If one had taken what is necessary to cover one’s needs and had left the rest to those who are in need, no one would be rich, no one would be poor, no one would be in need.
~ Saint Basil, fourth century theologian and monastic
I received this quote from Sojourners the other day and it brought a couple of stories to mind. The first comes from a friend who is on a speaking tour in the Middle East. A keen observer of culture, he writes:
There, [The Gulf States – Qatar, Kuwait, Bahrain] with glass skyscrapers, shopping malls, and every conceivable American fast-food outlet (KFC, Cinnabon, Chili’s, Pizza Hut) you get the sense of an alien, modern culture imposed on a fake society. The class divisions are appalling. Depending on the country, there may be 50,000 Filipinos, 10,000 Nepalis, and 70,000 Indians doing all the labor, while the Bahrainis or Qataris or Kuwaitis collect a monthly government subsidy and travel the world. Churches tend to work among the internationals, who need all the help they can get. A construction worker from India, say, pays a huge fee to some agent who finds him a job in a labor camp. He leaves his family, moves to a place where he sleeps in an open dorm with 8-10 others, shares a single toilet, and works for the equivalent of $50-100 per month. If he complains, leaves the compound at night, or causes any trouble whatever, the host country simply revokes his work permit and sends him back to India. Due to the economic downturn, thousands of these workers are dismissed every week.
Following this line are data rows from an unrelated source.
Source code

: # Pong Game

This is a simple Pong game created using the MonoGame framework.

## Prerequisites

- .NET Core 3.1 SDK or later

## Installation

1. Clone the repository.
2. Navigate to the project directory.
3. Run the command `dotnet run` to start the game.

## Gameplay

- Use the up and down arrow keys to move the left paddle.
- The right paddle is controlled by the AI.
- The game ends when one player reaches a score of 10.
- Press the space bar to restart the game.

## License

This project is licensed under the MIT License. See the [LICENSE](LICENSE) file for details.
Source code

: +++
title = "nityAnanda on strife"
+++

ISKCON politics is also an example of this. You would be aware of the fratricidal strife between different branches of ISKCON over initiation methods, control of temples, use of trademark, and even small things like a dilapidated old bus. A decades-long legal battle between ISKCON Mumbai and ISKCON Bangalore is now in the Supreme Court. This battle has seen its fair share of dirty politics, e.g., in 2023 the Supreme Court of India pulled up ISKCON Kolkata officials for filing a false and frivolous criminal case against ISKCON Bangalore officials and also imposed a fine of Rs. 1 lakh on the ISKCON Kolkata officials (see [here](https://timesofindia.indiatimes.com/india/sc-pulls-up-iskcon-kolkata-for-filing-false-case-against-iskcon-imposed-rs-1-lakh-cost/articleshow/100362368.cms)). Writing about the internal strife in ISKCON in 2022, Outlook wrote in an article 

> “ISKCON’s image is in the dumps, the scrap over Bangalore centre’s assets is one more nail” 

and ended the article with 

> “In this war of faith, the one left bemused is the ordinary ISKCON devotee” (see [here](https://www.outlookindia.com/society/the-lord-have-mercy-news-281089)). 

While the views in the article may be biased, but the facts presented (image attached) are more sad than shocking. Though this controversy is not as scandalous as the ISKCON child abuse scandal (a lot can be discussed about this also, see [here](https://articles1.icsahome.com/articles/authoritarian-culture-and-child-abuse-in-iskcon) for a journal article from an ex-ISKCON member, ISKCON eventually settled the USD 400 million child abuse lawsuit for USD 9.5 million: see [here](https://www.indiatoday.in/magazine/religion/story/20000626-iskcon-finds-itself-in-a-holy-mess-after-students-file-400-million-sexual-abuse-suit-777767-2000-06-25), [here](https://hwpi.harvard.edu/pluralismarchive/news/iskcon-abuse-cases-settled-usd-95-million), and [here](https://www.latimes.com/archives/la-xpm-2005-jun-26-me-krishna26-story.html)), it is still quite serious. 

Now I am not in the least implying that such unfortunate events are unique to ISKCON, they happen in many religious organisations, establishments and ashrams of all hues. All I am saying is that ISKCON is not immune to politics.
The other story is an old memory from when we lived in a southern city during our seminary days. I periodically visited a single mom living in the projects and listened to her stories and prayed. I was in far over my head (Why do we go to seminary so young? Wouldn’t it be better to go when we’re older and finally realize that we don’t know nothin’?) As hard as I tried I really had no idea what her life was truly like. She had four children from different fathers, and her oldest daughter was already starting to repeat the pattern. I stepped over rusty needles in the scraggy yard her children played in. She often looked at me bemused, as I sat teetered on the edge of her couch, legs on tiptoe, waiting for the next rat to poke its face out at me.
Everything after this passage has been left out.